DR Congo's national employment office now requires companies to obtain official approval before publishing job advertisements, under a ministerial order made public on March 16, 2026.
Signed on Oct. 9, 2025, by Employment and Labor Minister Ferdinand Massamba Wa Massamba, the order requires any company, organization, or public or private institution seeking to hire to have its job posting vetted by the Office national de l'emploi (ONEM) before it can be published.
The requirement also applies to agencies, media outlets, and platforms involved in publishing or distributing job postings.
Under the order, ONEM is responsible for verifying that job postings comply with legal standards before publication and for granting official approval to each listing.
The ministry said the measure aims to better organize the labor market in the Democratic Republic of Congo, strengthen transparency and oversight of job postings, improve national employment statistics, and combat fraudulent practices targeting job seekers.
The order sets out penalties for non-compliance. Any company, agency, media outlet, or platform that publishes a job posting without prior ONEM approval faces an administrative fine of $500 per posting, payable in Congolese francs.

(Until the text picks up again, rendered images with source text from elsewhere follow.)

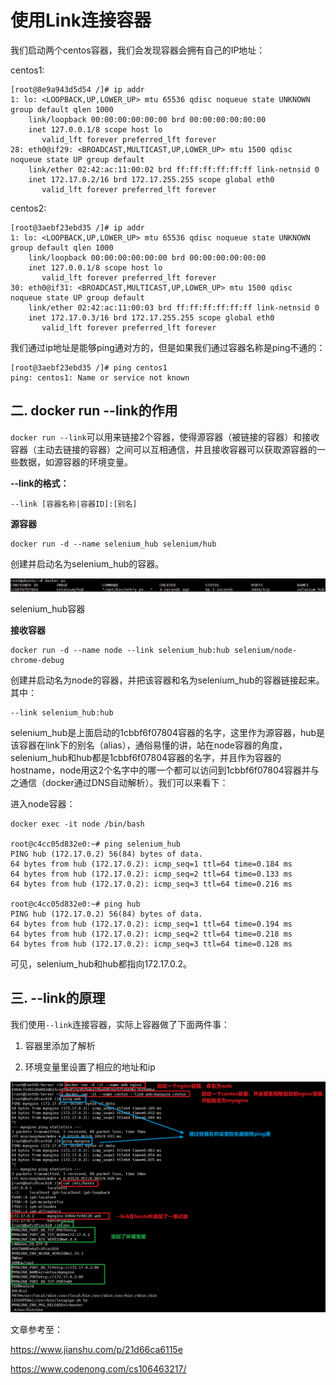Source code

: # 使用Link连接容器

我们启动两个centos容器，我们会发现容器会拥有自己的IP地址：

centos1:

```shell
[root@8e9a943d5d54 /]# ip addr
1: lo: <LOOPBACK,UP,LOWER_UP> mtu 65536 qdisc noqueue state UNKNOWN group default qlen 1000
    link/loopback 00:00:00:00:00:00 brd 00:00:00:00:00:00
    inet 127.0.0.1/8 scope host lo
       valid_lft forever preferred_lft forever
28: eth0@if29: <BROADCAST,MULTICAST,UP,LOWER_UP> mtu 1500 qdisc noqueue state UP group default 
    link/ether 02:42:ac:11:00:02 brd ff:ff:ff:ff:ff:ff link-netnsid 0
    inet 172.17.0.2/16 brd 172.17.255.255 scope global eth0
       valid_lft forever preferred_lft forever
```

centos2:

```shell
[root@3aebf23ebd35 /]# ip addr
1: lo: <LOOPBACK,UP,LOWER_UP> mtu 65536 qdisc noqueue state UNKNOWN group default qlen 1000
    link/loopback 00:00:00:00:00:00 brd 00:00:00:00:00:00
    inet 127.0.0.1/8 scope host lo
       valid_lft forever preferred_lft forever
30: eth0@if31: <BROADCAST,MULTICAST,UP,LOWER_UP> mtu 1500 qdisc noqueue state UP group default 
    link/ether 02:42:ac:11:00:03 brd ff:ff:ff:ff:ff:ff link-netnsid 0
    inet 172.17.0.3/16 brd 172.17.255.255 scope global eth0
       valid_lft forever preferred_lft forever
```

我们通过ip地址是能够ping通对方的，但是如果我们通过容器名称是ping不通的：

```shell
[root@3aebf23ebd35 /]# ping centos1
ping: centos1: Name or service not known
```

## 二. docker run --link的作用

`docker run --link`可以用来链接2个容器，使得源容器（被链接的容器）和接收容器（主动去链接的容器）之间可以互相通信，并且接收容器可以获取源容器的一些数据，如源容器的环境变量。

**--link的格式：**

```shell
--link [容器名称|容器ID]:[别名]
```

**源容器**

```
docker run -d --name selenium_hub selenium/hub
```

创建并启动名为selenium_hub的容器。

![img](../images/7.png)

selenium_hub容器

**接收容器**

```shell
docker run -d --name node --link selenium_hub:hub selenium/node-chrome-debug
```

创建并启动名为node的容器，并把该容器和名为selenium_hub的容器链接起来。其中：

```shell
--link selenium_hub:hub
```

selenium_hub是上面启动的1cbbf6f07804容器的名字，这里作为源容器，hub是该容器在link下的别名（alias），通俗易懂的讲，站在node容器的角度，selenium_hub和hub都是1cbbf6f07804容器的名字，并且作为容器的hostname，node用这2个名字中的哪一个都可以访问到1cbbf6f07804容器并与之通信（docker通过DNS自动解析）。我们可以来看下：

进入node容器：

```
docker exec -it node /bin/bash

root@c4cc05d832e0:~# ping selenium_hub
PING hub (172.17.0.2) 56(84) bytes of data.
64 bytes from hub (172.17.0.2): icmp_seq=1 ttl=64 time=0.184 ms
64 bytes from hub (172.17.0.2): icmp_seq=2 ttl=64 time=0.133 ms
64 bytes from hub (172.17.0.2): icmp_seq=3 ttl=64 time=0.216 ms

root@c4cc05d832e0:~# ping hub
PING hub (172.17.0.2) 56(84) bytes of data.
64 bytes from hub (172.17.0.2): icmp_seq=1 ttl=64 time=0.194 ms
64 bytes from hub (172.17.0.2): icmp_seq=2 ttl=64 time=0.218 ms
64 bytes from hub (172.17.0.2): icmp_seq=3 ttl=64 time=0.128 ms
```

可见，selenium_hub和hub都指向172.17.0.2。

## 三. --link的原理

我们使用`--link`连接容器，实际上容器做了下面两件事：

1. 容器里添加了解析

2. 环境变量里设置了相应的地址和ip

![](../images/16.png)

文章参考至：

https://www.jianshu.com/p/21d66ca6115e

https://www.codenong.com/cs106463217/

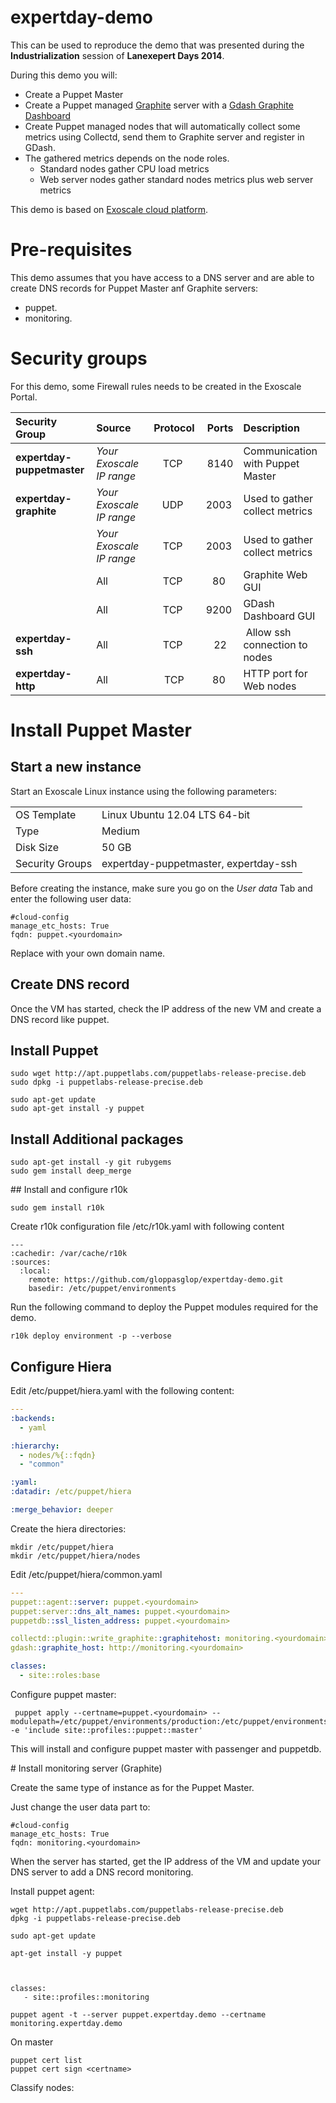 expertday-demo
==============

This can be used to reproduce the demo that was presented during the **Industrialization** session of **Lanexepert Days 2014**.

During this demo you will:

* Create a Puppet Master
* Create a Puppet managed [Graphite](http://graphite.wikidot.com) server with a [Gdash Graphite Dashboard](https://github.com/ripienaar/gdash) 
* Create Puppet managed nodes that will automatically collect some metrics using Collectd, send them to Graphite server and register in GDash. 
* The gathered metrics depends on the node roles. 
  * Standard nodes gather CPU load metrics
  * Web server nodes gather standard nodes metrics plus web server metrics 

This demo is based on [Exoscale cloud platform](https://www.exoscale.ch/open-cloud/compute/).

# Pre-requisites

This demo assumes that you have access to a DNS server and are able to create DNS records for Puppet Master anf Graphite servers:

* puppet.<yourdomain>
* monitoring.<yourdomain>


# Security groups

For this demo, some Firewall rules needs to be created in the Exoscale Portal.

| Security Group          | Source                 | Protocol | Ports  | Description |
| :----------------------- | :---------------------- | :--------: | :------: | :----------- | 
| **expertday-puppetmaster**  | *Your Exoscale IP range* | TCP      | 8140   | Communication with Puppet Master |
| **expertday-graphite**      | *Your Exoscale IP range* | UDP      | 2003   | Used to gather collect metrics |
|                         | *Your Exoscale IP range* | TCP      | 2003   | Used to gather collect metrics |
|                         | All                    | TCP      | 80     | Graphite Web GUI |
|                         | All                    | TCP      | 9200   | GDash Dashboard GUI |
| **expertday-ssh**           | All                    | TCP      | 22     | Allow ssh connection to nodes |
| **expertday-http**          | All                    | TCP      | 80     | HTTP port for Web nodes |


# Install Puppet Master

## Start a new instance 

Start an Exoscale Linux instance using the following parameters:

|                 |                               |
| --------------- | ----------------------------- |
| OS Template     | Linux Ubuntu 12.04 LTS 64-bit |
| Type            | Medium |
| Disk Size       | 50 GB |
| Security Groups | expertday-puppetmaster, expertday-ssh |

Before creating the instance, make sure you go on the *User data* Tab and enter the following user data: 

    #cloud-config
    manage_etc_hosts: True
    fqdn: puppet.<yourdomain>

Replace <yourdomain> with your own domain name.

## Create DNS record

Once the VM has started, check the IP address of the new VM and create a DNS record like puppet.<yourdomain> 


## Install Puppet

    sudo wget http://apt.puppetlabs.com/puppetlabs-release-precise.deb
    sudo dpkg -i puppetlabs-release-precise.deb 

    sudo apt-get update
    sudo apt-get install -y puppet 

## Install Additional packages

    sudo apt-get install -y git rubygems
    sudo gem install deep_merge

## Install and configure r10k

    sudo gem install r10k

Create r10k configuration file /etc/r10k.yaml with following content

    ---
    :cachedir: /var/cache/r10k
    :sources:
      :local:
        remote: https://github.com/gloppasglop/expertday-demo.git
        basedir: /etc/puppet/environments


Run the following command to deploy the Puppet modules required for the demo. 

    r10k deploy environment -p --verbose


## Configure Hiera


Edit /etc/puppet/hiera.yaml with the following content:

```YAML
---
:backends:
  - yaml    

:hierarchy:
  - nodes/%{::fqdn}
  - "common"

:yaml:
:datadir: /etc/puppet/hiera

:merge_behavior: deeper
```

Create the hiera directories:

    mkdir /etc/puppet/hiera
    mkdir /etc/puppet/hiera/nodes

Edit /etc/puppet/hiera/common.yaml

```YAML
---
puppet::agent::server: puppet.<yourdomain>
puppet:server::dns_alt_names: puppet.<yourdomain>
puppetdb::ssl_listen_address: puppet.<yourdomain>

collectd::plugin::write_graphite::graphitehost: monitoring.<yourdomain>
gdash::graphite_host: http://monitoring.<yourdomain>

classes:
  - site::roles:base
```

Configure puppet master:

     puppet apply --certname=puppet.<yourdomain> --modulepath=/etc/puppet/environments/production:/etc/puppet/environments/production/modules -e 'include site::profiles::puppet::master'

This will install and configure puppet master with passenger and puppetdb.

# Install monitoring server (Graphite)

Create the same type of instance as for the Puppet Master.

Just change the user data part to:

    #cloud-config
    manage_etc_hosts: True
    fqdn: monitoring.<yourdomain>

When the server has started, get the IP address of the VM and update your DNS server to add a DNS record monitoring.<yourdomain>

Install puppet agent:

    wget http://apt.puppetlabs.com/puppetlabs-release-precise.deb
    dpkg -i puppetlabs-release-precise.deb 

    sudo apt-get update

    apt-get install -y puppet



    classes:
       - site::profiles::monitoring

    puppet agent -t --server puppet.expertday.demo --certname monitoring.expertday.demo


On master

    puppet cert list
    puppet cert sign <certname>


Classify nodes:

ONEM is also tasked with monitoring compliance and collecting any fines imposed.
The order specifies that it took effect on the date of its signing, Oct. 9, 2025. ONEM's public communication on March 16, 2026, therefore marks the disclosure of a measure already legally in force.
The new requirement comes as ONEM has been expanding its role in organizing the labor market. In September 2025, a separate order signed by the same ministry raised the employer contribution to ONEM's funding from 0.2% to 0.5% of payroll.
That increase was intended to boost the institution's resources to support its core missions, including collecting and publishing job postings, placing job seekers, and producing labor market statistics.